# [WHAT TO WORK ON]
Set down each line of the data exactly, but not the pictures.

# [PROVIDED ENTRIES]
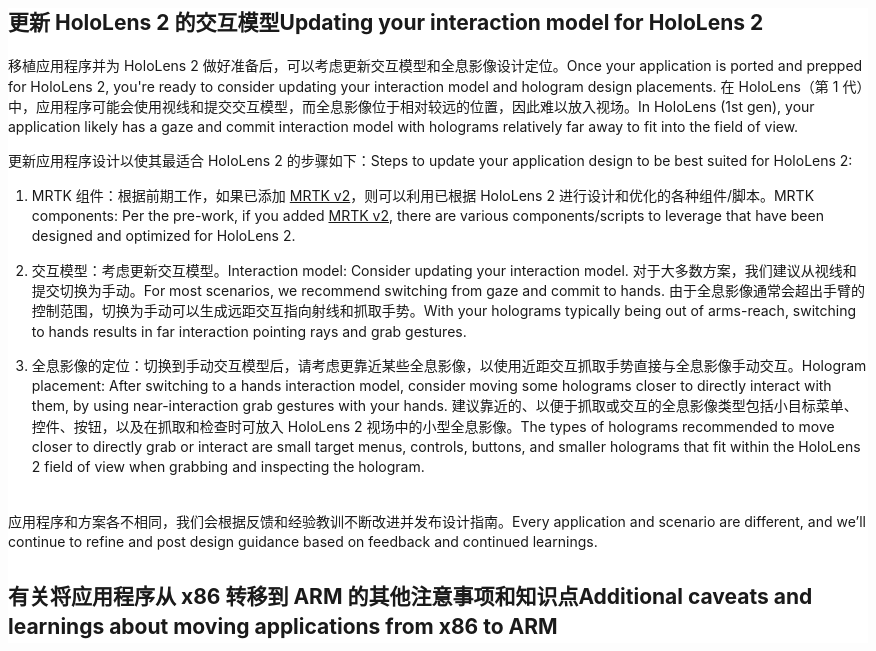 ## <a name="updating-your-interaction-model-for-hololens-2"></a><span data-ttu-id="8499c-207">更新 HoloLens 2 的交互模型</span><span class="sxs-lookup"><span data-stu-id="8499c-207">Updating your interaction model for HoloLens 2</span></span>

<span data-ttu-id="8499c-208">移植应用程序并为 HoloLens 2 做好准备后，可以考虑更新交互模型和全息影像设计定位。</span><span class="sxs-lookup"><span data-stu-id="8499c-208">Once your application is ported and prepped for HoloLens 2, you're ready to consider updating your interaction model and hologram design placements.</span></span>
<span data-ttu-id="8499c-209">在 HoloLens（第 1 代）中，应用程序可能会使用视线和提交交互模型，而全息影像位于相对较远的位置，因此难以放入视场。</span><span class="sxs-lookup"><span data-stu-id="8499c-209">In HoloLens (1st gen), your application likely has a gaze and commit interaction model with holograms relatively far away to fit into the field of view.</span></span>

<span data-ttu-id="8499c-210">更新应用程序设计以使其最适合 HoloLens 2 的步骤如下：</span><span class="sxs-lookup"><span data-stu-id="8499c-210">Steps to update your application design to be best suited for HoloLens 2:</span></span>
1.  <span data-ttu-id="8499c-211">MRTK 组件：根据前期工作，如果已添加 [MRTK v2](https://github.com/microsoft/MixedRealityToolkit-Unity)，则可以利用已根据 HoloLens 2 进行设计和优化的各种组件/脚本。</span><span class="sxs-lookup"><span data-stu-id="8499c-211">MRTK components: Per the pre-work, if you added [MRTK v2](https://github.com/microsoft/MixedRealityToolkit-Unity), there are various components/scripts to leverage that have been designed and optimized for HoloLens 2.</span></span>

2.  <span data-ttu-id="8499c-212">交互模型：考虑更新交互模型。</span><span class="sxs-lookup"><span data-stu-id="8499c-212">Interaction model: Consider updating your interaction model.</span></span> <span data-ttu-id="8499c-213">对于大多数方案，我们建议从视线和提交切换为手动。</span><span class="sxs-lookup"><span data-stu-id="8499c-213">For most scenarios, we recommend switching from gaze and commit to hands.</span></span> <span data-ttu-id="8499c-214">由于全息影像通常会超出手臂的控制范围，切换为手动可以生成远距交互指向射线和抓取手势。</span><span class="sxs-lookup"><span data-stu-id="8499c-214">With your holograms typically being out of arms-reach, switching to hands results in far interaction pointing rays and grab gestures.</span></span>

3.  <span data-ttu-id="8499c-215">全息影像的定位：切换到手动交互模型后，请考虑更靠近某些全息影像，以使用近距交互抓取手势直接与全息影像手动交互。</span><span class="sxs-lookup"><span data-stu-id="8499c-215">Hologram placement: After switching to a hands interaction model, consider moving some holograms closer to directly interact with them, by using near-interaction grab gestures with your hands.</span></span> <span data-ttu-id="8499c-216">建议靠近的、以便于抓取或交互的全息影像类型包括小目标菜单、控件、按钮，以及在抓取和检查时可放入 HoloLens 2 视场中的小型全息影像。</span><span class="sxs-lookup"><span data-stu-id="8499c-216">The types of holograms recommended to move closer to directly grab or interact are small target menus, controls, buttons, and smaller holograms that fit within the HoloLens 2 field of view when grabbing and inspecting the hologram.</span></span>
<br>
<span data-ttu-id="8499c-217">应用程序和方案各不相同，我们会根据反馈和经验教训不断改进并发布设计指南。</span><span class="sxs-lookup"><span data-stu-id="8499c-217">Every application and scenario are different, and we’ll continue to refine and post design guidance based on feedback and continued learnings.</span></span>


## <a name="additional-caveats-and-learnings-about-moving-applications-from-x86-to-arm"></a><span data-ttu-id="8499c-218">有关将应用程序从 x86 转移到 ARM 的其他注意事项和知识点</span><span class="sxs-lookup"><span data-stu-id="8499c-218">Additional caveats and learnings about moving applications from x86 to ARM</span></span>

# [SOLUTION]
 ## <a name="updating-your-interaction-model-for-hololens-2"></a><span data-ttu-id="8499c-207">更新 HoloLens 2 的交互模型</span><span class="sxs-lookup"><span data-stu-id="8499c-207">Updating your interaction model for HoloLens 2</span></span>

<span data-ttu-id="8499c-208">移植应用程序并为 HoloLens 2 做好准备后，可以考虑更新交互模型和全息影像设计定位。</span><span class="sxs-lookup"><span data-stu-id="8499c-208">Once your application is ported and prepped for HoloLens 2, you're ready to consider updating your interaction model and hologram design placements.</span></span>
<span data-ttu-id="8499c-209">在 HoloLens（第 1 代）中，应用程序可能会使用视线和提交交互模型，而全息影像位于相对较远的位置，因此难以放入视场。</span><span class="sxs-lookup"><span data-stu-id="8499c-209">In HoloLens (1st gen), your application likely has a gaze and commit interaction model with holograms relatively far away to fit into the field of view.</span></span>

<span data-ttu-id="8499c-210">更新应用程序设计以使其最适合 HoloLens 2 的步骤如下：</span><span class="sxs-lookup"><span data-stu-id="8499c-210">Steps to update your application design to be best suited for HoloLens 2:</span></span>
1.  <span data-ttu-id="8499c-211">MRTK 组件：根据前期工作，如果已添加 [MRTK v2](https://github.com/microsoft/MixedRealityToolkit-Unity)，则可以利用已根据 HoloLens 2 进行设计和优化的各种组件/脚本。</span><span class="sxs-lookup"><span data-stu-id="8499c-211">MRTK components: Per the pre-work, if you added [MRTK v2](https://github.com/microsoft/MixedRealityToolkit-Unity), there are various components/scripts to leverage that have been designed and optimized for HoloLens 2.</span></span>

2.  <span data-ttu-id="8499c-212">交互模型：考虑更新交互模型。</span><span class="sxs-lookup"><span data-stu-id="8499c-212">Interaction model: Consider updating your interaction model.</span></span> <span data-ttu-id="8499c-213">对于大多数方案，我们建议从视线和提交切换为手动。</span><span class="sxs-lookup"><span data-stu-id="8499c-213">For most scenarios, we recommend switching from gaze and commit to hands.</span></span> <span data-ttu-id="8499c-214">由于全息影像通常会超出手臂的控制范围，切换为手动可以生成远距交互指向射线和抓取手势。</span><span class="sxs-lookup"><span data-stu-id="8499c-214">With your holograms typically being out of arms-reach, switching to hands results in far interaction pointing rays and grab gestures.</span></span>

3.  <span data-ttu-id="8499c-215">全息影像的定位：切换到手动交互模型后，请考虑更靠近某些全息影像，以使用近距交互抓取手势直接与全息影像手动交互。</span><span class="sxs-lookup"><span data-stu-id="8499c-215">Hologram placement: After switching to a hands interaction model, consider moving some holograms closer to directly interact with them, by using near-interaction grab gestures with your hands.</span></span> <span data-ttu-id="8499c-216">建议靠近的、以便于抓取或交互的全息影像类型包括小目标菜单、控件、按钮，以及在抓取和检查时可放入 HoloLens 2 视场中的小型全息影像。</span><span class="sxs-lookup"><span data-stu-id="8499c-216">The types of holograms recommended to move closer to directly grab or interact are small target menus, controls, buttons, and smaller holograms that fit within the HoloLens 2 field of view when grabbing and inspecting the hologram.</span></span>
<br>
<span data-ttu-id="8499c-217">应用程序和方案各不相同，我们会根据反馈和经验教训不断改进并发布设计指南。</span><span class="sxs-lookup"><span data-stu-id="8499c-217">Every application and scenario are different, and we’ll continue to refine and post design guidance based on feedback and continued learnings.</span></span>


## <a name="additional-caveats-and-learnings-about-moving-applications-from-x86-to-arm"></a><span data-ttu-id="8499c-218">有关将应用程序从 x86 转移到 ARM 的其他注意事项和知识点</span><span class="sxs-lookup"><span data-stu-id="8499c-218">Additional caveats and learnings about moving applications from x86 to ARM</span></span>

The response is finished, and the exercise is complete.